***** Data to process *****

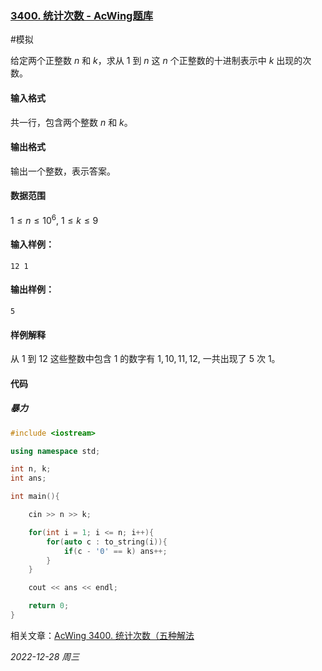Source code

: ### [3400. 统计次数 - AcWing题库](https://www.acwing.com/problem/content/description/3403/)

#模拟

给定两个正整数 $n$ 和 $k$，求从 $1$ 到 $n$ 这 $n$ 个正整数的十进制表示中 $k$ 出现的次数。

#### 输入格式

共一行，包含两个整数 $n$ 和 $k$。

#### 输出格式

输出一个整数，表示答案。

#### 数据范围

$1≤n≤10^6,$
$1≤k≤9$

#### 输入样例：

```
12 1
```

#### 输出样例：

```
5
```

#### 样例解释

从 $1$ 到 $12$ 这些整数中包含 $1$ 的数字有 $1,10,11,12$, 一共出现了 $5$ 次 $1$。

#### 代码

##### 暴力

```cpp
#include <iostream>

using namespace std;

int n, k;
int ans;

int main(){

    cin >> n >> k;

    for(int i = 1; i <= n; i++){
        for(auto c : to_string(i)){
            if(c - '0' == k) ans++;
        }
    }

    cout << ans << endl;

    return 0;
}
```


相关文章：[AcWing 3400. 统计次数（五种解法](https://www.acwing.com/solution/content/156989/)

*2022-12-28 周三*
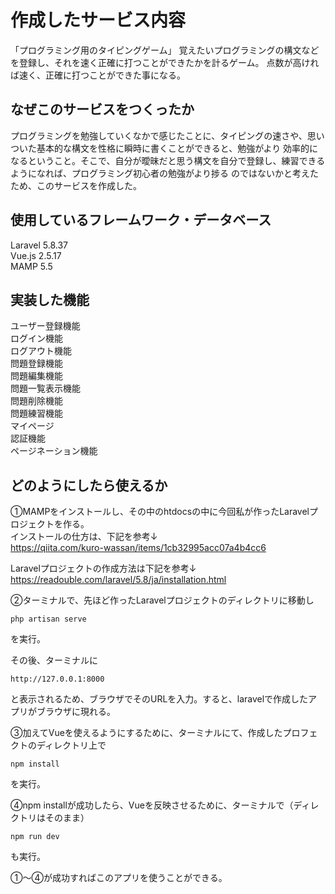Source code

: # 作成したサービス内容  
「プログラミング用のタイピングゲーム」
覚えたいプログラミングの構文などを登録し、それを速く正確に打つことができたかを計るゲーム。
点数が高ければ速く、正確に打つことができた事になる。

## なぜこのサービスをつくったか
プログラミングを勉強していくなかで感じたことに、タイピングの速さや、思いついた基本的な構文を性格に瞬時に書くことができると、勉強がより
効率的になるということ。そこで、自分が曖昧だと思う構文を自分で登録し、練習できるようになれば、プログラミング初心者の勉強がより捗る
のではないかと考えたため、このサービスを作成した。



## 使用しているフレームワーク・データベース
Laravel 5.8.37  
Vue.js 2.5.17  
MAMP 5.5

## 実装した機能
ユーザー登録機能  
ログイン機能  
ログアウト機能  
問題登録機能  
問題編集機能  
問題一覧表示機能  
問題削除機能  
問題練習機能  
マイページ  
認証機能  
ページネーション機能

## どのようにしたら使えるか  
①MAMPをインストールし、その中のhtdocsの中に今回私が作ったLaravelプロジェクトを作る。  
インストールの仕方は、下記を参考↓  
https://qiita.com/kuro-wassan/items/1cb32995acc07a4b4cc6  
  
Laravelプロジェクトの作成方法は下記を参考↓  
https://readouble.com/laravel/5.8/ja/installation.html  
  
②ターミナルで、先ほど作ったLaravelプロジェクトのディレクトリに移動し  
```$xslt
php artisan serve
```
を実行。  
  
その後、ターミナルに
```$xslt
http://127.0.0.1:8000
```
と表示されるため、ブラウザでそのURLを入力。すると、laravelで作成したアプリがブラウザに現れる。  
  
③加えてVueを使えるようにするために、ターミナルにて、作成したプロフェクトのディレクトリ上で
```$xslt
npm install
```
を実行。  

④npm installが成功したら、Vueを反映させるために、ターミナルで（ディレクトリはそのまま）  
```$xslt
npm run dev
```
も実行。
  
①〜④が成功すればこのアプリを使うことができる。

*****
***** Data to process *****

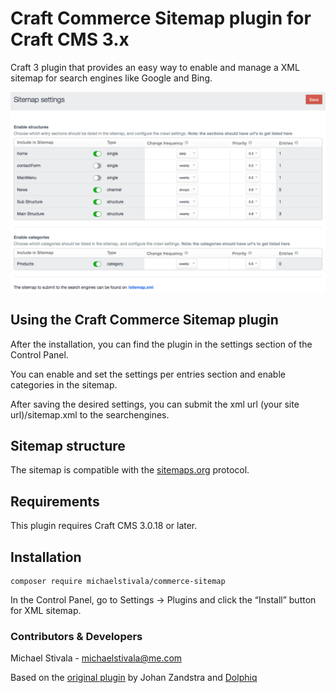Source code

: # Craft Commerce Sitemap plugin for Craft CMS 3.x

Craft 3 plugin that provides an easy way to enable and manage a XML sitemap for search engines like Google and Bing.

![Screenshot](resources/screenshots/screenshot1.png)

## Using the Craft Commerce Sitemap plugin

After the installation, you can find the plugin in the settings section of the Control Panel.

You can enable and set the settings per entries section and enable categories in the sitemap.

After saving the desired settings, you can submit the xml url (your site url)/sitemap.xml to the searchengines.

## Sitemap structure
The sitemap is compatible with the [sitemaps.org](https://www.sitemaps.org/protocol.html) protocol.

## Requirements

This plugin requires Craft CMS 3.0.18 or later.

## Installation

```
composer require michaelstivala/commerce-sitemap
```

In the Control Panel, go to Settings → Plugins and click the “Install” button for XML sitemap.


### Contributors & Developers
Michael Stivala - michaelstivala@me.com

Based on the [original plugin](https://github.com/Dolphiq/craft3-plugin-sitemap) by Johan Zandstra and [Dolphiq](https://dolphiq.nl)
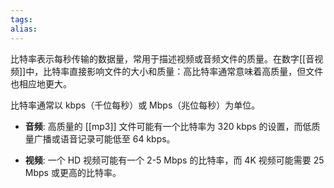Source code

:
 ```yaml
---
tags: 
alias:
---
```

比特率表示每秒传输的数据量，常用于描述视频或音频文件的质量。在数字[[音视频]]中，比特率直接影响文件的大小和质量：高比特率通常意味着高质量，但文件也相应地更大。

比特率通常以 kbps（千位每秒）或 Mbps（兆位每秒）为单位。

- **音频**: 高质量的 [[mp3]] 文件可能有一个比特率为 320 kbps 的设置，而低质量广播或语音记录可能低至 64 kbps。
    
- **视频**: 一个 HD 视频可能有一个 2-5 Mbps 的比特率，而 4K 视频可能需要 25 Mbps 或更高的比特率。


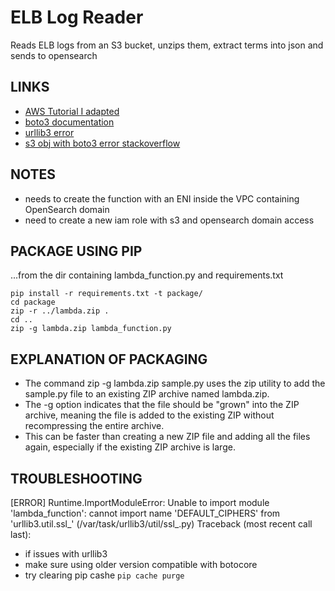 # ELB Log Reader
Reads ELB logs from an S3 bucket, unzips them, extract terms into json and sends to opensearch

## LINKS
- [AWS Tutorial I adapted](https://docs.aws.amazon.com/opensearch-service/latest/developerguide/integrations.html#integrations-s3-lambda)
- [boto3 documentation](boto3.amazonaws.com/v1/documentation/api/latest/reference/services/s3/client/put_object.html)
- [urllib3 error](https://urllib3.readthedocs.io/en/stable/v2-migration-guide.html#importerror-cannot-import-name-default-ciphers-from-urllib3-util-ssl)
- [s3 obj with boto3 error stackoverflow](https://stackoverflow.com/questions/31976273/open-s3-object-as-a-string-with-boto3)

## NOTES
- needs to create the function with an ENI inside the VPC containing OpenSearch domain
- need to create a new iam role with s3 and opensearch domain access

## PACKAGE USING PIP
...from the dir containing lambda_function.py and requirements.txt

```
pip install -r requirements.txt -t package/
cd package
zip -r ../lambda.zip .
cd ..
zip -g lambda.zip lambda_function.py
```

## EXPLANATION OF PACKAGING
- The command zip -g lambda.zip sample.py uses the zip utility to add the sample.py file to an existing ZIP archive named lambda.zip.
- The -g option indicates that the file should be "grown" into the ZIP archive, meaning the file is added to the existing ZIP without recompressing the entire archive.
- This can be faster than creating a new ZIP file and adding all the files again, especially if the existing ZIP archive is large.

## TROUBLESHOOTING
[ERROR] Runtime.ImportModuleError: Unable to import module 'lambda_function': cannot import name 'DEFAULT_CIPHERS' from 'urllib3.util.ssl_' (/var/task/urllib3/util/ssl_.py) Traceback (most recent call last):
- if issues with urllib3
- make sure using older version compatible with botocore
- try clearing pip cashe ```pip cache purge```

*****
***** Data to process *****

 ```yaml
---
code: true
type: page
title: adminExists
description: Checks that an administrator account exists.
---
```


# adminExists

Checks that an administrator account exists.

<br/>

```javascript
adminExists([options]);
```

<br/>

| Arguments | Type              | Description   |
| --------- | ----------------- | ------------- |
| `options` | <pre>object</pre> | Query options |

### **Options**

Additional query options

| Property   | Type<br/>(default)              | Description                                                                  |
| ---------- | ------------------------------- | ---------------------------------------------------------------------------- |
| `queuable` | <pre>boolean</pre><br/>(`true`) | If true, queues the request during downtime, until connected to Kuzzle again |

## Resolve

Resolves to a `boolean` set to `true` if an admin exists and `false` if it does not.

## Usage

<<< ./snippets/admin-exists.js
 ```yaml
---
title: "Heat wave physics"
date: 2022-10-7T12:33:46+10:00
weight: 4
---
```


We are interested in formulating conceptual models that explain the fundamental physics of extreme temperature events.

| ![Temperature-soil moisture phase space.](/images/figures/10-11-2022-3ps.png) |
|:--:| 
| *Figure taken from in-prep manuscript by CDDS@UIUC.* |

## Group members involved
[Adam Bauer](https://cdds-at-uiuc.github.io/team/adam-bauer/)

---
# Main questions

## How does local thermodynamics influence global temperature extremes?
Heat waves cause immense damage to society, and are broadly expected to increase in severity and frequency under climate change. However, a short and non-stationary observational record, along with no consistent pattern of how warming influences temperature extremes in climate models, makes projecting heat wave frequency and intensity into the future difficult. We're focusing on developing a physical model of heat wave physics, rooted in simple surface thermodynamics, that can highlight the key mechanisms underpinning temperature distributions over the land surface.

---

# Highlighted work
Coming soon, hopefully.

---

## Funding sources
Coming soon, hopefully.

*****

**Directions**
Work out the number of lines in the records that contain the string "content". Nothing but that number should be sent back.

**Result of the exercise**
2